The 50% target is dead. A Higher Education Policy Institute report published today effectively buries it and shows that any remaining hope that the Government may have had that by 2010 50% of young people aged 30 and below would enter higher education cannot be achieved. Although there have been mixed messages about this - the Labour manifesto repeated the target, but others have spoken of "working towards 50%" - even the more modest aspiration may be unduly optimistic. There has been little sign in the last three years of any progress towards this, and at the rate we are going no reason to think that there will be. The Higher Education Participation Index has stuck at around 43% over the past three years.
One has to sympathise with the Government, but there is a lesson here: Governments cannot really do much directly to influence the achievement of any particular number of students. That relies on the decisions of individual young people about whether to stay on at school and take A levels and then about whether to go to university. That is why long-term measures are needed, such as the Aimhigher programme, which was the subject of an encouraging evaluation report last week. Higher education participation is not something that is susceptible to quick fixes in response to government targets.
The HEPI report looks mainly at two things - demography and examination (mainly A level) achievement at school. Changes in the size of the population do not affect the proportion of young people going to university, but do affect the total number of places that will be required. (It is worth noting in passing the extraordinary fact that the official projection of 18-20 year olds keeps changing: the growth in this number has reduced by 16% in two years since we first looked at this, despite the fact that the young people concerned were born some time ago.) But it is changes in the proportion staying on at school post-GCSE, and in the number taking A level, that make the real difference. Here the story is rather disappointing.
When we first produced a projection of HE demand two years ago there had been a recent sharp increase in the proportion of pupils taking A levels, following the 18+ examination reforms, and we speculated then that if this increase was the beginning of a trend that could presage a large increase in HE demand by the end of the decade. In that case, we would get close to the Government's target. In fact, it looks as though that increase may have been a one-off, and in the two years following there has been no increase in A-level take up by school pupils. Nor has there been any increase in participation by older age-groups to compensate (and as 70% of HE entrants are full-time school leavers, it would take a truly massive increase by other age-groups to compensate for any shortfall here), nor in part-time, sub-degree or any other groups that might make up the shortfall.
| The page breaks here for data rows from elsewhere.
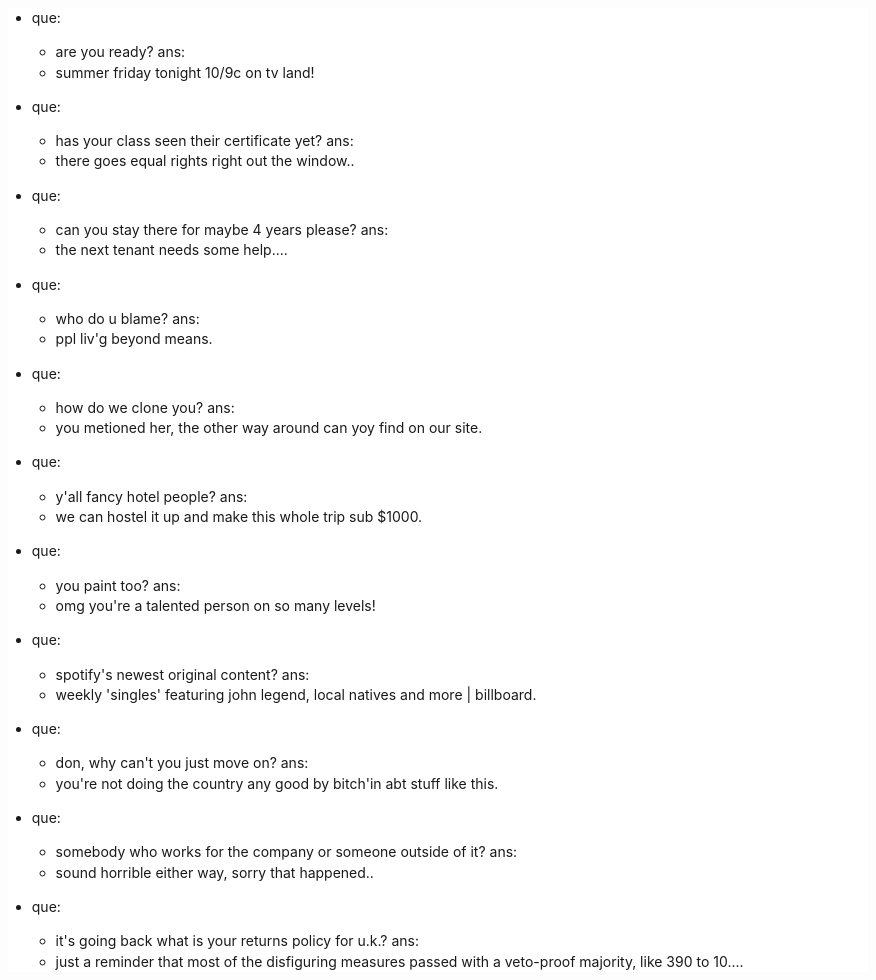 - que:
  - are you ready?
  ans:
  - summer friday tonight 10/9c on tv land!

- que:
  - has your class seen their certificate yet?
  ans:
  - there goes equal rights right out the window..

- que:
  - can you stay there for maybe 4 years please?
  ans:
  - the next tenant needs some help....

- que:
  - who do u blame?
  ans:
  - ppl liv'g beyond means.

- que:
  - how do we clone you?
  ans:
  - you metioned her, the other way around can yoy find on our site.

- que:
  - y'all fancy hotel people?
  ans:
  - we can hostel it up and make this whole trip sub $1000.

- que:
  - you paint too?
  ans:
  - omg you're a talented person on so many levels!

- que:
  - spotify's newest original content?
  ans:
  - weekly 'singles' featuring john legend, local natives and more | billboard.

- que:
  - don, why can't you just move on?
  ans:
  - you're not doing the country any good by bitch'in abt stuff like this.

- que:
  - somebody who works for the company or someone outside of it?
  ans:
  - sound horrible either way, sorry that happened..

- que:
  - it's going back what is your returns policy for u.k.?
  ans:
  - just a reminder that most of the disfiguring measures passed with a veto-proof majority, like 390 to 10....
And there has not been the sort of improvement in GCSE achievement to suggest that we are about to see a large increase in A levels - indeed, if anything the growth rate of GCSEs too has slowed.
However, when the raw figures are looked at more closely the reason for stagnating participation is apparent: the well documented gender divide is having a clear effect. The proportion of 18-30-year-old females in higher education increased from 43% to 47% over the last four years, whereas the proportion of boys showed no increase at all. In fact it actually declined last year. And the proportion of girls with two A-levels increased from 23% in 1992 to 39% in 2004; whereas the proportion of boys increased from 20% to just 30%. Whereas in 1992 girls were 16% more likely than boys to take A levels, the difference had increased to nearly 30% by 2004.
The under-achievement of boys is a real problem - not just for higher education but for society as a whole. But it certainly presents a problem for projecting higher education numbers. Unless boys are inherently more stupid than girls - which they probably are not - there is no reason in the long-term why boys should not participate at the same rate as girls; and when they begin to do so, then perhaps we will start to get closer to the Government's targets. The trouble, of course, is that we do not know when that will be.
Meanwhile, we have to do the best we can with the information that we have. And for the time being, we have to conclude that there is no sign of increasing higher education demand. On the contrary, all the lead indicators suggest the opposite.